Filed under sociedade

2 responses to “A culpa era da Ministra

  1. Excelente… EXCELENTE POST… Sim, porque para os POSTS não há limites de EXCELENTES. E já agora, está mais que debatido… Só quem não quer entender as razões dos professores, quem é surdo dos olhos e cegos dos ouvidos (não é falha, é um trocadilho intencional!). Tal como este comentador diz (e bem, diga-se!) “A verdade não está sujeita a quotas. A questão posta assim é chocante.” E na verdade, se fôssemos a colocar as outras profissões neste mesmo pé de igualdade, na Turma da minha filha onde há vários alunos (muitos!) com notas de 18, 19 e 20, nunca haveria lugar para ECELENTE senão para uma aluna. E a minha filha, com 20 a todas as disciplinas (e manteve a nota nos exames de 11º ano, numa Escola Pública – ESAS – de BRAGA, espantem-se!) seria a única a ter o Excelente. Sim, porque a aplicar-se as mesmas taxas RIDÍCULAS, INJUSTAS (e já nem vou falar dos critérios ABSURDOS como ABANDONO ESCOLAR – que é culpa dos empresários que os empregam ou dos pais! – ou absentismo – que é da culpa exclusiva dos pais, ou será que os professores é que têm de ir buscar os alunos a casa? – e os resultados – ou será que a culpa de alguns alunos da turma da minha filhos terem só 12 de nota ou até negativa, terá sido porque os professores é que não estudaram para fazer os exames pelos seus alunos?!). Notem que, se calcularmos 5% dos cerca de 30 alunos da turma da minha filha, apenas 1,5 alunos – um aluno e meio (que metade do aluno seria escolhida…?). Porque é mesmo CHOCANTE. E não há volta a dar a este modelo. É verdade que o caminho se faz caminhando porque, passando várias vezes pelo mesmo trajecto, o caminho traça-se. Mas se o destino do caminho é o ABISMO, há que mudar de rumo. E este MODELO é em tudo ABSURDO… Nos seus critérios para chegar a TITULAR desde a nascença. Sofreu já tantas mudanças que é uma manta de retalhos que nem para cobrir os joelhos chega… Visitem ferreirablog

  2. Francisco Tavares

    A anterior ministra actuou bem no plano dos principios. É uma pessoa séria, honesta, bem intencionada, esforçada, posso dizer que ela procurou tornar o Sistema de Ensino melhor.
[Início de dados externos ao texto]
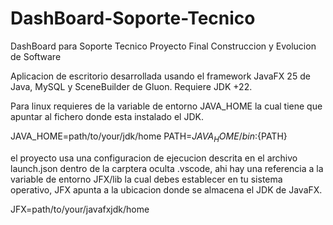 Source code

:# DashBoard-Soporte-Tecnico
DashBoard para Soporte Tecnico Proyecto Final Construccion y Evolucion de Software

Aplicacion de escritorio desarrollada usando el framework JavaFX 25 
de Java, MySQL y SceneBuilder de Gluon. Requiere JDK +22.

Para linux requieres de la variable de entorno JAVA_HOME la cual tiene
que apuntar al fichero donde esta instalado el JDK.

JAVA_HOME=path/to/your/jdk/home
PATH=${JAVA_HOME}/bin:${PATH}

el proyecto usa una configuracion de ejecucion descrita en el archivo
launch.json dentro de la carptera oculta .vscode, ahi hay una referencia
a la variable de entorno JFX/lib la cual debes establecer en tu sistema
operativo, JFX apunta a la ubicacion donde se almacena el JDK de JavaFX.

JFX=path/to/your/javafxjdk/home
Só quem estiver de má fé é que não reconhece isso. Eu percebo que a classe docente não gostasse dela. Mas chamarem-lhe sinistra? É evidente que os professores estão-se marimbando para a qualidade do ensino! Querem é do bom e do melhor com o menor esforço possível! Os interesses do país que se lixem. O que penso é que os modelos pedagógicos, hoje em vigor, estão irremediavelmente desactualizados! E não houve nenhum grupo de pedagogos que tentasse fazer outro melhor. Mas tem que ser criado outro. Eu percebo que isso é difícil. Porque, à medida que o tempo avança, as funções tornam-se mais complexas porque há mais conhecimentos, há mais liberdade, os alunos não podem ser “convencidos” por violência física. Volto a dizer, os pedagogos dormem a bom dormir, roncam e ouvem-se em todo o lado. Afinal, eles também são professores e quando a exigência bate à porta, o melhor é atirar para o lado. O governo é que o culpado. Os pais é que são os culpados, porque não dão uns tabefes aos filhos. Mas hoje a violência física é julgada e punida. Por isso digo: SENHORES PEDAGOGOS, PARA QUANDO UM MODELO PEDAGÓGICO ADAPTADO AOS TEMPOS DE HOJE? Estou a recordar aquele dito do estudante em Nantes, creio, no MAIO de 1968: ” É proibido proibir”. Se um aluno não pode ser proibido, como vamos “obrigá-lo a proceder correctamente”? A escola, em sentido lato, deve responder. Estou à escuta!